Information given:
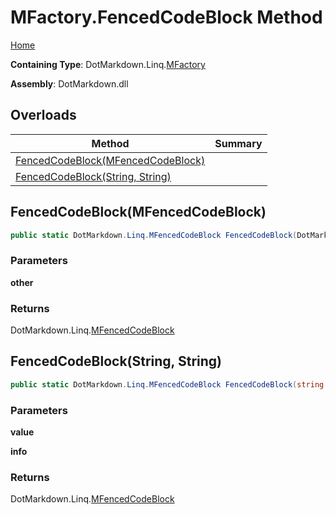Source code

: # MFactory\.FencedCodeBlock Method

[Home](../../../../README.md)

**Containing Type**: DotMarkdown\.Linq\.[MFactory](../README.md)

**Assembly**: DotMarkdown\.dll

## Overloads

| Method | Summary |
| ------ | ------- |
| [FencedCodeBlock(MFencedCodeBlock)](#DotMarkdown_Linq_MFactory_FencedCodeBlock_DotMarkdown_Linq_MFencedCodeBlock_) | |
| [FencedCodeBlock(String, String)](#DotMarkdown_Linq_MFactory_FencedCodeBlock_System_String_System_String_) | |

## FencedCodeBlock\(MFencedCodeBlock\) <a name="DotMarkdown_Linq_MFactory_FencedCodeBlock_DotMarkdown_Linq_MFencedCodeBlock_"></a>

```csharp
public static DotMarkdown.Linq.MFencedCodeBlock FencedCodeBlock(DotMarkdown.Linq.MFencedCodeBlock other)
```

### Parameters

**other**

### Returns

DotMarkdown\.Linq\.[MFencedCodeBlock](../../MFencedCodeBlock/README.md)

## FencedCodeBlock\(String, String\) <a name="DotMarkdown_Linq_MFactory_FencedCodeBlock_System_String_System_String_"></a>

```csharp
public static DotMarkdown.Linq.MFencedCodeBlock FencedCodeBlock(string value, string info = null)
```

### Parameters

**value**

**info**

### Returns

DotMarkdown\.Linq\.[MFencedCodeBlock](../../MFencedCodeBlock/README.md)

Work item:
Nothing but a number should be given: the count of lines above that hold "value".

Reply to the task:
2